TASK ITEM: From the first line to the last, copy the material exactly.

---------------

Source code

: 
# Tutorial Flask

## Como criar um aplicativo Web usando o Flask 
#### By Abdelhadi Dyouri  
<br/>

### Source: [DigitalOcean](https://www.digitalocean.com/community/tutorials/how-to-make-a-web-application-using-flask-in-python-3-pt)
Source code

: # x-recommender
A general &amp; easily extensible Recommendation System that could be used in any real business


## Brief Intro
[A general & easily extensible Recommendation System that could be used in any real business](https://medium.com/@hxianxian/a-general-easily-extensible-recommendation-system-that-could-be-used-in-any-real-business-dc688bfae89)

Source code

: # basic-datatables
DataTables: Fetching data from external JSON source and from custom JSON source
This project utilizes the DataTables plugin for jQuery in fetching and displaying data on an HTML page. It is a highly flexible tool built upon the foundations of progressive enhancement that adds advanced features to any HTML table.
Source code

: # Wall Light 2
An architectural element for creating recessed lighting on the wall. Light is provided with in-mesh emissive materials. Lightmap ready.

---------------

FINAL ANSWER:
Source code

: 
# Tutorial Flask

## Como criar um aplicativo Web usando o Flask 
#### By Abdelhadi Dyouri  
<br/>

### Source: [DigitalOcean](https://www.digitalocean.com/community/tutorials/how-to-make-a-web-application-using-flask-in-python-3-pt)
Source code

: # x-recommender
A general &amp; easily extensible Recommendation System that could be used in any real business


## Brief Intro
[A general & easily extensible Recommendation System that could be used in any real business](https://medium.com/@hxianxian/a-general-easily-extensible-recommendation-system-that-could-be-used-in-any-real-business-dc688bfae89)

Source code

: # basic-datatables
DataTables: Fetching data from external JSON source and from custom JSON source
This project utilizes the DataTables plugin for jQuery in fetching and displaying data on an HTML page. It is a highly flexible tool built upon the foundations of progressive enhancement that adds advanced features to any HTML table.
Source code

: # Wall Light 2
An architectural element for creating recessed lighting on the wall. Light is provided with in-mesh emissive materials. Lightmap ready.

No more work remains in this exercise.